Contemporary employee rights were established primarily through legislation, much of which was itself triggered by societal changes. Workers also secured rights through collective bargaining, but these rights were themselves established largely through legislation. Joseph D. Levesque, writing in The Human Resource Problem-Solver's Handbook, contended that individual privacy rights in the workplace have seen their greatest growth over the last century or so in three primary legal areas: federal and state constitutional law, state statutory law, and various forms of related tort law. "Most courts applying provisions of the U.S. Constitution [to employee rights in the workplace] have focused on two primary issues: autonomy and confidentiality. Autonomy has been normally limited to matters of free choice involving such personal and sensitive issues as marriage, sexual affiliations and practices, and contraception. More recently it has touched on such employer policy issues as nepotism and extramarital relations… Confidentiality has usually been a more straightforward issue involving the disclosure of information known or believed to be of a confidential nature."
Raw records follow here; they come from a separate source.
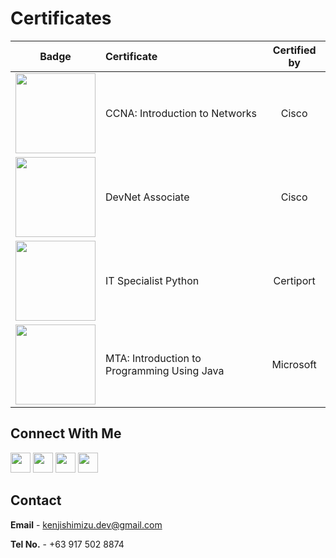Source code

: 

# Certificates #


|Badge|Certificate|Certified by|
|:--:|:--|:--:|
|<a href="https://www.credly.com/badges/55fce363-fbe1-4166-96b0-46131fb6ceef/public_url"><img src="https://images.credly.com/size/340x340/images/70d71df5-f3dc-4380-9b9d-f22513a70417/CCNAITN__1_.png" width = "128px"></a> |CCNA: Introduction to Networks|Cisco|
|<a href="https://www.credly.com/badges/2931c9f3-48bc-4168-9ba2-32dc69cbe270/public_url"><img src="https://images.credly.com/size/340x340/images/35985f2b-38d6-4b6f-8e63-42b17d3b5c69/DEVASC_Learning_Badge.png" width = "128px"></a>|DevNet Associate|Cisco|
|<a href="https://www.credly.com/badges/0bd8d264-4f92-4e18-85ea-ed67391f4501/public_url"><img src="https://images.credly.com/size/340x340/images/3c4602d8-832e-4a24-b42d-00359ce746f7/ITS-Badges_Python_1200px.png" width = "128px"></a>|IT Specialist Python|Certiport|
|<a href="https://www.credly.com/badges/37daef4c-d410-42ea-b472-5164a89ef69d/public_url"><img src="https://images.credly.com/size/340x340/images/74450625-9ec7-41a7-897e-aa61a9ea4278/MTA-Introduction_to_Programming_Using_Java-600x600.png" width = "128px"></a>|MTA: Introduction to Programming Using Java|Microsoft|


## Connect With Me ##
<a href="https://www.linkedin.com/in/kenji-shimizu-07798b130/"><img src="https://cdn-icons-png.flaticon.com/512/174/174857.png" width = "32px"></a>  <a href="https://twitter.com/kenjishimizu17"><img src="https://cdn-icons-png.flaticon.com/512/124/124021.png" width = "32px"></a> <a href="https://www.facebook.com/cutekenji/"><img src="https://cdn-icons-png.flaticon.com/512/733/733547.png" width = "32px"></a>  <a href="https://discordapp.com/users/594119297312227340/"><img src="https://cdn-icons-png.flaticon.com/512/5968/5968756.png" width = "32px"></a>

## Contact ##

**Email** - kenjishimizu.dev@gmail.com

**Tel No.** - +63 917 502 8874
Some observers—and particularly those whose sympathies lie with business owners and management—have criticized the growth in protections that have been extended to employees over the last several decades, but even those who perceive an environment of excessive regulations concede that many historic affirmations of individual rights—such as the right to equal treatment in the workplace, regardless of race, religion, or gender—are common-sense changes that do not threaten the ability of companies to operate in a proficient or profitable manner. Moreover, employers continue to "retain the fundamental and important rights to operate their enterprise and make business decisions," stated Levesque. "The manager who sees the challenge [of dealing with employee rights] will be the one who finds a solution when problems arise. This manager knows that both employee and organizational rights must be protected for the mutual benefit of both; that objectivity in the actions and decisions of managers is tantamount to judicious problem solving; and that managers must practice humane and precise methods of dealing with a more complex, informed, and idealistic workforce."
FUNDAMENTAL EMPLOYEE RIGHTS State and federal law is full of statutes that extend rights to workers in one area or another, but essentially, all of those statutes provide the following basic rights:
* Employees have the right to affiliate with or become a member of a recognized labor union or employee organization.
* Employees have the right to work in a safe environment.
* Employees have the right to file legal complaints against their employer without being punished in any way by their employer.
* Personal information about employees will be treated with extreme confidentiality.
* Employees will not be subject to what Levesque termed "arbitrary or capricious decisions that affect their employment or life in an adverse fashion."
* Employees have the right to work in an environment where they receive fair and reasonable treatment.
* Employees will not be required to perform any illegal or unethical act on behalf of their employer.
Employee rights is a sometimes-blurry term in today's business environment, as changing demographics, increased emphasis on individual rights in other areas of society, increased demand for educated workers, and changes in corporate management philosophies have all contributed to uncertainties about its exact dimensions. For example, many workers erroneously believe that full-time workers are legally entitled to paid vacations, sick days, etc. In reality, however, these and many other common provisions of today's workplace are is benefits, not rights. Yet paid vacation and sick days are so commonplace in many industries—as companies work to offer competitive benefit packages for prospective employees—that managers and employees come to see such benefits as staples of employee rights. Small business owners, then, would do well to research the major laws that serve as the cornerstones of employee rights and communicate the relevant aspects of those laws to their employees.